_Exercise goal:_ Look for the word "months" in the data below, and copy every line that holds it.

_Saved data entries:_
* * * * * * * * *

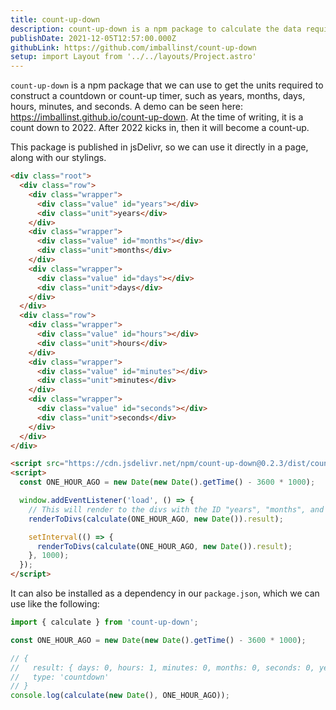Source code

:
 ```yaml
---
title: count-up-down
description: count-up-down is a npm package to calculate the data required for a countdown or count-up timer.
publishDate: 2021-12-05T12:57:00.000Z
githubLink: https://github.com/imballinst/count-up-down
setup: import Layout from '../../layouts/Project.astro'
---
```


`count-up-down` is a npm package that we can use to get the units required to construct a countdown or count-up timer, such as years, months, days, hours, minutes, and seconds. A demo can be seen here: https://imballinst.github.io/count-up-down. At the time of writing, it is a count down to 2022. After 2022 kicks in, then it will become a count-up.

This package is published in jsDelivr, so we can use it directly in a page, along with our stylings.

```html
<div class="root">
  <div class="row">
    <div class="wrapper">
      <div class="value" id="years"></div>
      <div class="unit">years</div>
    </div>
    <div class="wrapper">
      <div class="value" id="months"></div>
      <div class="unit">months</div>
    </div>
    <div class="wrapper">
      <div class="value" id="days"></div>
      <div class="unit">days</div>
    </div>
  </div>
  <div class="row">
    <div class="wrapper">
      <div class="value" id="hours"></div>
      <div class="unit">hours</div>
    </div>
    <div class="wrapper">
      <div class="value" id="minutes"></div>
      <div class="unit">minutes</div>
    </div>
    <div class="wrapper">
      <div class="value" id="seconds"></div>
      <div class="unit">seconds</div>
    </div>
  </div>
</div>

<script src="https://cdn.jsdelivr.net/npm/count-up-down@0.2.3/dist/count-up-down.min.js"></script>
<script>
  const ONE_HOUR_AGO = new Date(new Date().getTime() - 3600 * 1000);

  window.addEventListener('load', () => {
    // This will render to the divs with the ID "years", "months", and so on.
    renderToDivs(calculate(ONE_HOUR_AGO, new Date()).result);

    setInterval(() => {
      renderToDivs(calculate(ONE_HOUR_AGO, new Date()).result);
    }, 1000);
  });
</script>
```

It can also be installed as a dependency in our `package.json`, which we can use like the following:

```js
import { calculate } from 'count-up-down';

const ONE_HOUR_AGO = new Date(new Date().getTime() - 3600 * 1000);

// {
//   result: { days: 0, hours: 1, minutes: 0, months: 0, seconds: 0, years: 0 },
//   type: 'countdown'
// }
console.log(calculate(new Date(), ONE_HOUR_AGO));
```

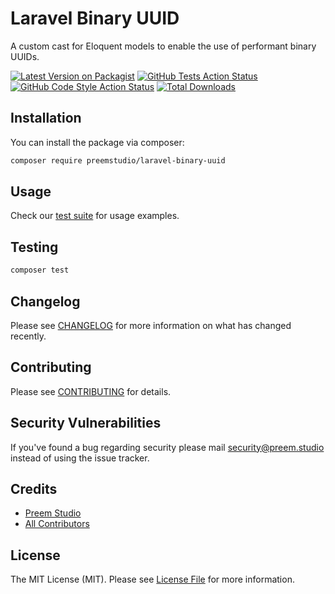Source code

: # Laravel Binary UUID

A custom cast for Eloquent models to enable the use of performant binary UUIDs.

[![Latest Version on Packagist](https://img.shields.io/packagist/v/preemstudio/laravel-binary-uuid.svg?style=flat-square)](https://packagist.org/packages/preemstudio/laravel-binary-uuid)
[![GitHub Tests Action Status](https://img.shields.io/github/actions/workflow/status/preemstudio/laravel-binary-uuid/run-tests.yml?branch=main&label=tests&style=flat-square)](https://github.com/preemstudio/laravel-binary-uuid/actions?query=workflow%3Arun-tests+branch%3Amain)
[![GitHub Code Style Action Status](https://img.shields.io/github/actions/workflow/status/preemstudio/laravel-binary-uuid/fix-php-code-style-issues.yml?branch=main&label=code%20style&style=flat-square)](https://github.com/preemstudio/laravel-binary-uuid/actions?query=workflow%3A"Fix+PHP+code+style+issues"+branch%3Amain)
[![Total Downloads](https://img.shields.io/packagist/dt/preemstudio/laravel-binary-uuid.svg?style=flat-square)](https://packagist.org/packages/preemstudio/laravel-binary-uuid)

## Installation

You can install the package via composer:

```bash
composer require preemstudio/laravel-binary-uuid
```

## Usage

Check our [test suite](/tests) for usage examples.

## Testing

```bash
composer test
```

## Changelog

Please see [CHANGELOG](CHANGELOG.md) for more information on what has changed recently.

## Contributing

Please see [CONTRIBUTING](CONTRIBUTING.md) for details.

## Security Vulnerabilities

If you've found a bug regarding security please mail [security@preem.studio](mailto:security@preem.studio) instead of using the issue tracker.

## Credits

- [Preem Studio](https://github.com/PreemStudio)
- [All Contributors](../../contributors)

## License

The MIT License (MIT). Please see [License File](LICENSE.md) for more information.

* * * * * * * * *

_Result of this task:_
`count-up-down` is a npm package that we can use to get the units required to construct a countdown or count-up timer, such as years, months, days, hours, minutes, and seconds. A demo can be seen here: https://imballinst.github.io/count-up-down. At the time of writing, it is a count down to 2022. After 2022 kicks in, then it will become a count-up.
      <div class="value" id="months"></div>
      <div class="unit">months</div>
    // This will render to the divs with the ID "years", "months", and so on.
//   result: { days: 0, hours: 1, minutes: 0, months: 0, seconds: 0, years: 0 },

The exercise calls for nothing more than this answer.